Financial analysts who follow HRG are interested in but guarded about Fraedom.

“It’s a good thing they’re doing it,” said Whitman Howard’s Andy Smith. “The core business of corporate travel management is — I won’t say under pressure, but — doesn’t seem to be growing as much. [There is] cost cutting as people move from call centers to online. So certainly this is diversifying the income stream. It makes sense but whether they can monetize it remains to be seen. Fraedom is still a small part of the group, and it’s taken a long time to come to fruition.”

Canaccord Genuity’s Matt Walker called Fraedom “quite an interesting” proposition. “A lot of the reason American Express did travel was as a retention tool for corporate customers using Amex cards,” he said. “Fraedom’s banking partners also could use this as a retention tool.”

Walker said he wasn’t sold on how much of a competitive advantage owning the travel component offers over, for example, Concur partnered with BCD Travel.

Fraedom’s payment platform “sounds genuinely innovative and valuable to us,” according to Michael Donnelly of Panmure Gordon.

WIIFM?

Larger clients may ask what’s in this for them. They represent the bread and butter for the biggest piece of HRG. Brindle in April said there’s no shift in strategy there.

Like for every TMC, though, big clients bring mixed blessings. HRG recently lost Novartis to Carlson Wagonlit Travel (a decision made in 2014 but not implemented until this year). On board since HRG first invested in the United States back in 2004, Disney has recently considered other providers. Condé Nast is another larger client that recently went out to bid.

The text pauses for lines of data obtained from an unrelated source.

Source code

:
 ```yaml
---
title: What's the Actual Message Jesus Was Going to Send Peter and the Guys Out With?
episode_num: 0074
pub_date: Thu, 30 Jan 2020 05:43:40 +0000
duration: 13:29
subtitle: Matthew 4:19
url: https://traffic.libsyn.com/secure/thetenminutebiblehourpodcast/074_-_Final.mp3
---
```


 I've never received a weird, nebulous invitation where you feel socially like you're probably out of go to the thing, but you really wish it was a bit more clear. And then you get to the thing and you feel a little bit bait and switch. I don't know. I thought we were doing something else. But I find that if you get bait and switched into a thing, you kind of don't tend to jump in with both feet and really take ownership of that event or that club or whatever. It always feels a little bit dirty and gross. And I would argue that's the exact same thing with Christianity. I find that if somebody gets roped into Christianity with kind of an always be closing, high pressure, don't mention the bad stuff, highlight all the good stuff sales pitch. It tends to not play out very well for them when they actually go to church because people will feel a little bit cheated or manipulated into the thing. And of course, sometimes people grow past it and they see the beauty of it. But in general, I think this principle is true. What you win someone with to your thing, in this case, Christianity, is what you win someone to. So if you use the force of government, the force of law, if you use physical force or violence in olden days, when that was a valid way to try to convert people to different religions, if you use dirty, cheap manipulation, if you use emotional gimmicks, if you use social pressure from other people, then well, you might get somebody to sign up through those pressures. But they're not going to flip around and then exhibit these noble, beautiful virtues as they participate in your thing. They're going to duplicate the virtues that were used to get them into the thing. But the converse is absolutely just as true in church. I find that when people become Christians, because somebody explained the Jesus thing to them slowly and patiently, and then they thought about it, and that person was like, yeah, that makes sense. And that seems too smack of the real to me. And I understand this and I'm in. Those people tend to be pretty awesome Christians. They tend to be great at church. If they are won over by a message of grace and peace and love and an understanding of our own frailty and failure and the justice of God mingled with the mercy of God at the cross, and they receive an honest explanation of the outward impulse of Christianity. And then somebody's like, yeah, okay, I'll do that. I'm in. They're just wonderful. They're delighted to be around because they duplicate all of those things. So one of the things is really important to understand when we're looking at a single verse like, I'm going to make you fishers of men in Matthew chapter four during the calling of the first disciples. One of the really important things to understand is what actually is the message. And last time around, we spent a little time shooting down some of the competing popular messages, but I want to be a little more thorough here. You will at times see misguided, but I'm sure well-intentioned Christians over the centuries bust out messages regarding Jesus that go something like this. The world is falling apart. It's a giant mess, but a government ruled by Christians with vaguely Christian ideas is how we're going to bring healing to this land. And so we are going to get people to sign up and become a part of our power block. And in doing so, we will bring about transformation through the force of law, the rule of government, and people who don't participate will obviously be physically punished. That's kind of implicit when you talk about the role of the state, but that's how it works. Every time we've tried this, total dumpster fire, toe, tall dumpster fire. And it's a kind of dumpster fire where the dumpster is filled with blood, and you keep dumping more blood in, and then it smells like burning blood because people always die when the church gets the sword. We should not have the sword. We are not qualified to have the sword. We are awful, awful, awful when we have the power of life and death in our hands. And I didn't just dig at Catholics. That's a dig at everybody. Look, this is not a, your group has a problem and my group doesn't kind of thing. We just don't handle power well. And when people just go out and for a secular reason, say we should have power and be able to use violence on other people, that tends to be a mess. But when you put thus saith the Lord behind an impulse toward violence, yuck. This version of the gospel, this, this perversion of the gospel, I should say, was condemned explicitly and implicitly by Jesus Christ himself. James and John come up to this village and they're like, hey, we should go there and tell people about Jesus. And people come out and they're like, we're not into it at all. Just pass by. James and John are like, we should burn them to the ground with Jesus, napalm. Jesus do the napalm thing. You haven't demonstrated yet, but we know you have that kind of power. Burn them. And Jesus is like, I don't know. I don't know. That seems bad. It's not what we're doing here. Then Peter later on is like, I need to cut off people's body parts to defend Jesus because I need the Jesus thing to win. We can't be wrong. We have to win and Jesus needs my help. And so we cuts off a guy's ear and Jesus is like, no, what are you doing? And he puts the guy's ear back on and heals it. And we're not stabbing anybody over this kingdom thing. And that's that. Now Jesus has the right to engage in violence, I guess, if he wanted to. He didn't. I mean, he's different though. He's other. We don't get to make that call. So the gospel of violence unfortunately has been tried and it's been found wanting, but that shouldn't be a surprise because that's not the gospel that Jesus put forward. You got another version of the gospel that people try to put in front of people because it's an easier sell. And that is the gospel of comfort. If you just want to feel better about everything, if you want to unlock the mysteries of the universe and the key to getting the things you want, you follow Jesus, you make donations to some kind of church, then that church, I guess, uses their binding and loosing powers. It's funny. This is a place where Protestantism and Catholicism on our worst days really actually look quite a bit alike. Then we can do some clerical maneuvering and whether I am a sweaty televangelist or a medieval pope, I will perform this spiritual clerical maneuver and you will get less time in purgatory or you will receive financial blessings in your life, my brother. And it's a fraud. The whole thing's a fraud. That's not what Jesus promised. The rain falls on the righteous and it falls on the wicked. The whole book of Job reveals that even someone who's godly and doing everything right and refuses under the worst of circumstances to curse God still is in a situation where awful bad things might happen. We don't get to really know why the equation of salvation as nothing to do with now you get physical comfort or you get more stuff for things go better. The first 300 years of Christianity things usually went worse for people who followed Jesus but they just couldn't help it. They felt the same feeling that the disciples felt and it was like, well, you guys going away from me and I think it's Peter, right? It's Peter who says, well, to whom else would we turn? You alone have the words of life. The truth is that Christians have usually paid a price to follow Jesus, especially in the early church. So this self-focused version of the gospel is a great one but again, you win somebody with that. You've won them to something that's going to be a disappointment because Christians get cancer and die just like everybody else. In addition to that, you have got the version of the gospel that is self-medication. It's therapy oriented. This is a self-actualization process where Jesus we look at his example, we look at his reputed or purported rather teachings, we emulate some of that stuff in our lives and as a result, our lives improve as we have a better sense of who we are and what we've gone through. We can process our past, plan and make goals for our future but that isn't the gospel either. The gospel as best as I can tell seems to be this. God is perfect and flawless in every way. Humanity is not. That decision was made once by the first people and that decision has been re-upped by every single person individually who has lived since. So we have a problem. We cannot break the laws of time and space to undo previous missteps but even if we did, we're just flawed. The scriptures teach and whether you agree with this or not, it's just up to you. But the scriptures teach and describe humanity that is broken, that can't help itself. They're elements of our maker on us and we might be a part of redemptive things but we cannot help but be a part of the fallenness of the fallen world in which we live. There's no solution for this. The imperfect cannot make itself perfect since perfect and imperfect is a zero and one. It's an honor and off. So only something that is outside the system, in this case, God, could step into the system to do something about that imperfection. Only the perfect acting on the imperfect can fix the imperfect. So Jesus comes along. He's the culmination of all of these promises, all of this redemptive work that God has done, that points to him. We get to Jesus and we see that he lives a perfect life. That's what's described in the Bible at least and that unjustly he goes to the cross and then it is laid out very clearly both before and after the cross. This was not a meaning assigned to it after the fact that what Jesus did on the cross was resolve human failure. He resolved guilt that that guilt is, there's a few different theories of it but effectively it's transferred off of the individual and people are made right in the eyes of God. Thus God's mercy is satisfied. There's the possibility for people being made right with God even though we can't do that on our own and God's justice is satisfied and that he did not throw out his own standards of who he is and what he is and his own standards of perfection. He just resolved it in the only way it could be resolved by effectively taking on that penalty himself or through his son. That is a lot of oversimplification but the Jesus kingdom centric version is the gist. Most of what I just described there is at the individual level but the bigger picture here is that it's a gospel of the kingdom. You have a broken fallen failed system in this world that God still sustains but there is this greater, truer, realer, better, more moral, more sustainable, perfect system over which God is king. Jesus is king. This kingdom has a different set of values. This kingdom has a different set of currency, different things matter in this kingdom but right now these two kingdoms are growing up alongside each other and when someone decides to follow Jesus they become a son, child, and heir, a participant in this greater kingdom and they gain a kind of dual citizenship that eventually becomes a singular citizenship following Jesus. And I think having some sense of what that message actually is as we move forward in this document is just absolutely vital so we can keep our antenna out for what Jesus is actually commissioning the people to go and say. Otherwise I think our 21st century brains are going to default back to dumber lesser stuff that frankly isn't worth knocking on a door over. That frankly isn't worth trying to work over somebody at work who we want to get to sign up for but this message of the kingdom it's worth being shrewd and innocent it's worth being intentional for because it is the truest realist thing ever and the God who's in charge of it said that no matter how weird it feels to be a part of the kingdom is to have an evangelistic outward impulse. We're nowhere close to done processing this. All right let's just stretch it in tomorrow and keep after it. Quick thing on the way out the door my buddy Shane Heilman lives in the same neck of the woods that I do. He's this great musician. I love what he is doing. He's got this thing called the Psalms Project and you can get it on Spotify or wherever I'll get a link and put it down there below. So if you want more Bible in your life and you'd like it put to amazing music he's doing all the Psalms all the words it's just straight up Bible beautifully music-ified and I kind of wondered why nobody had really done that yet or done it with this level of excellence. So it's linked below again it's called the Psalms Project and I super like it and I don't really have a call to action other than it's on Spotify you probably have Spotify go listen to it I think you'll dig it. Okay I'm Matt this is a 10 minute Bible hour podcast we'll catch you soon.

One of HRG’s challenges is that its answer on mobile has been evolving. Here again the investment in Fraedom could pay off. A new downloadable mobile app is in the works, continuing a turnaround in thinking on mobile technology. HRG earlier had prioritized mobile-enabled websites rather than downloadable apps, unlike competitors including CWT and Egencia. HRG had tried to keep to a mobile-web strategy because of the difficulties and expense in maintaining and updating apps. Those still are challenges. Corporate customers in the past limited downloading, but Brindle said companies now are more relaxed. Meanwhile, he said, the advantages of using the device operating systems — for example, for the camera or offline processing — have grown.

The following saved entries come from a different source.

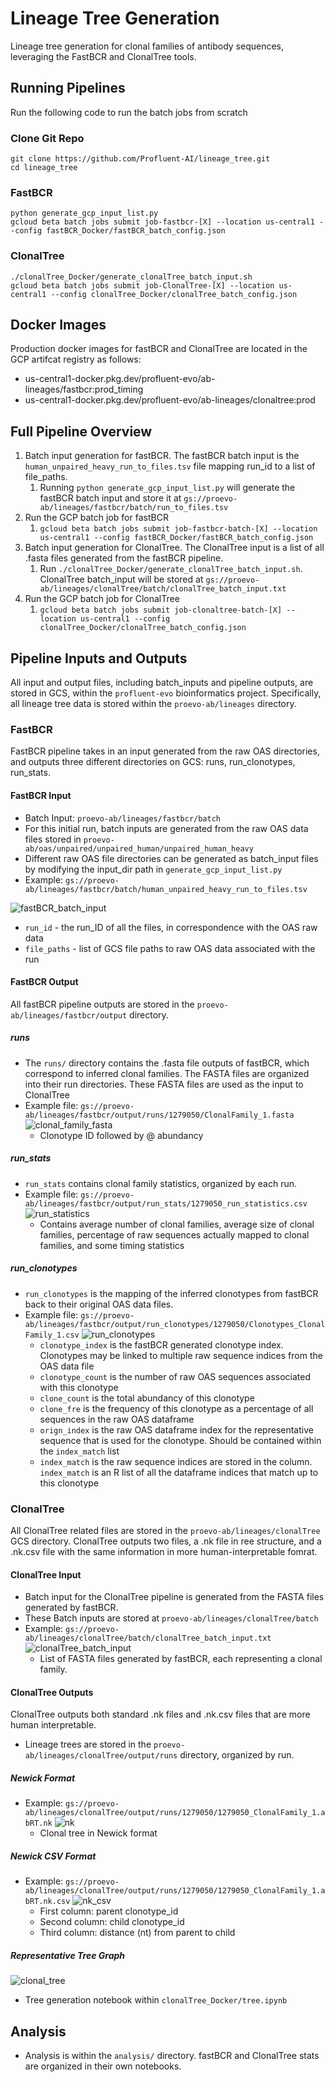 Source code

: # Lineage Tree Generation

Lineage tree generation for clonal families of antibody sequences, leveraging the FastBCR and ClonalTree tools.

## Running Pipelines
Run the following code to run the batch jobs from scratch

### Clone Git Repo
```
git clone https://github.com/Profluent-AI/lineage_tree.git
cd lineage_tree
```

### FastBCR
```
python generate_gcp_input_list.py
gcloud beta batch jobs submit job-fastbcr-[X] --location us-central1 --config fastBCR_Docker/fastBCR_batch_config.json
```

### ClonalTree
```
./clonalTree_Docker/generate_clonalTree_batch_input.sh
gcloud beta batch jobs submit job-ClonalTree-[X] --location us-central1 --config clonalTree_Docker/clonalTree_batch_config.json
```

## Docker Images

Production docker images for fastBCR and ClonalTree are located in the GCP artifcat registry as follows:
- us-central1-docker.pkg.dev/profluent-evo/ab-lineages/fastbcr:prod_timing
- us-central1-docker.pkg.dev/profluent-evo/ab-lineages/clonaltree:prod

## Full Pipeline Overview

1. Batch input generation for fastBCR. The fastBCR batch input is the `human_unpaired_heavy_run_to_files.tsv` file mapping run_id to a list of file_paths.
   1. Running `python generate_gcp_input_list.py` will generate the fastBCR batch input and store it at `gs://proevo-ab/lineages/fastbcr/batch/run_to_files.tsv`
2. Run the GCP batch job for fastBCR
   1. `gcloud beta batch jobs submit job-fastbcr-batch-[X] --location us-central1 --config fastBCR_Docker/fastBCR_batch_config.json`
3. Batch input generation for ClonalTree. The ClonalTree input is a list of all .fasta files generated from the fastBCR pipeline.
   1. Run `./clonalTree_Docker/generate_clonalTree_batch_input.sh`. ClonalTree batch_input will be stored at `gs://proevo-ab/lineages/clonalTree/batch/clonalTree_batch_input.txt`
4. Run the GCP batch job for ClonalTree
   1. `gcloud beta batch jobs submit job-clonaltree-batch-[X] --location us-central1 --config clonalTree_Docker/clonalTree_batch_config.json`

## Pipeline Inputs and Outputs

All input and output files, including batch_inputs and pipeline outputs, are stored in GCS, within the `profluent-evo` bioinformatics project. Specifically, all lineage tree data is stored within the `proevo-ab/lineages` directory.

### FastBCR 

FastBCR pipeline takes in an input generated from the raw OAS directories, and outputs three different directories on GCS: runs, run_clonotypes, run_stats.

#### FastBCR Input
- Batch Input: `proevo-ab/lineages/fastbcr/batch`
- For this initial run, batch inputs are generated from the raw OAS data files stored in `proevo-ab/oas/unpaired/unpaired_human/unpaired_human_heavy`
- Different raw OAS file directories can be generated as batch_input files by modifying the input_dir path in `generate_gcp_input_list.py`
- Example: `gs://proevo-ab/lineages/fastbcr/batch/human_unpaired_heavy_run_to_files.tsv`

![fastBCR_batch_input](analysis/fastBCR_batch_input.png)
   - `run_id` - the run_ID of all the files, in correspondence with the OAS raw data
   - `file_paths` - list of GCS file paths to raw OAS data associated with the run
#### FastBCR Output
All fastBCR pipeline outputs are stored in the `proevo-ab/lineages/fastbcr/output` directory.

##### runs
- The `runs/` directory contains the .fasta file outputs of fastBCR, which correspond to inferred clonal families. The FASTA files are organized into their run directories. These FASTA files are used as the input to ClonalTree
- Example file: `gs://proevo-ab/lineages/fastbcr/output/runs/1279050/ClonalFamily_1.fasta`
![clonal_family_fasta](analysis/clonal_family_fasta.png)
   - Clonotype ID followed by @ abundancy

##### run_stats
- `run_stats` contains clonal family statistics, organized by each run.
- Example file: `gs://proevo-ab/lineages/fastbcr/output/run_stats/1279050_run_statistics.csv`
![run_statistics](analysis/run_statistics.png)
  - Contains average number of clonal families, average size of clonal families, percentage of raw sequences actually mapped to clonal families, and some timing statistics

##### run_clonotypes
- `run_clonotypes` is the mapping of the inferred clonotypes from fastBCR back to their original OAS data files.
- Example file: `gs://proevo-ab/lineages/fastbcr/output/run_clonotypes/1279050/Clonotypes_ClonalFamily_1.csv`
![run_clonotypes](analysis/clonotype_csv.png)
  - `clonotype_index` is the fastBCR generated clonotype index. Clonotypes may be linked to multiple raw sequence indices from the OAS data file
  - `clonotype_count` is the number of raw OAS sequences associated with this clonotype
  - `clone_count` is the total abundancy of this clonotype
  - `clone_fre` is the frequency of this clonotype as a percentage of all sequences in the raw OAS dataframe
  - `orign_index` is the raw OAS dataframe index for the representative sequence that is used for the clonotype. Should be contained within the `index_match` list
  - `index_match` is the raw sequence indices are stored in the  column. `index_match` is an R list of all the dataframe indices that match up to this clonotype
  
### ClonalTree
All ClonalTree related files are stored in the `proevo-ab/lineages/clonalTree` GCS directory. ClonalTree outputs two files, a .nk file in ree structure, and a .nk.csv file with the same information in more human-interpretable fomrat.

#### ClonalTree Input
- Batch input for the ClonalTree pipeline is generated from the FASTA files generated by fastBCR.
- These Batch inputs are stored at `proevo-ab/lineages/clonalTree/batch`
- Example: `gs://proevo-ab/lineages/clonalTree/batch/clonalTree_batch_input.txt`
![clonalTree_batch_input](analysis/clonalTree_batch_input.png)
   - List of FASTA files generated by fastBCR, each representing a clonal family. 

#### ClonalTree Outputs
ClonalTree outputs both standard .nk files and .nk.csv files that are more human interpretable.
- Lineage trees are stored in the `proevo-ab/lineages/clonalTree/output/runs` directory, organized by run.

##### Newick Format

- Example: `gs://proevo-ab/lineages/clonalTree/output/runs/1279050/1279050_ClonalFamily_1.abRT.nk`
![nk](analysis/newick.png)
   - Clonal tree in Newick format

##### Newick CSV Format
- Example: `gs://proevo-ab/lineages/clonalTree/output/runs/1279050/1279050_ClonalFamily_1.abRT.nk.csv`
![nk_csv](analysis/nk_csv.png)
   - First column: parent clonotype_id
   - Second column: child clonotype_id
   - Third column: distance (nt) from parent to child

##### Representative Tree Graph
![clonal_tree](analysis/ERR1812282_ClonalFamily_12.abRT.nk.png)

- Tree generation notebook within `clonalTree_Docker/tree.ipynb`

## Analysis 
- Analysis is within the `analysis/` directory. fastBCR and ClonalTree stats are organized in their own notebooks.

The new app also could help HRG match up with Concur, which embraced downloadable apps earlier than just about anyone in corporate travel.

When it comes to development, HRG now has a “mobile-first” approach to travel, payment and expense, executives said.

Meanwhile, former American Express Global Business Travel and BCD Travel sales exec Mary Ellen George-Hess recently joined HRG as senior vice president of sales in North America. Her job is to reinvigorate the brand and get the company in the door of more large-corporate clients. She’s also hiring.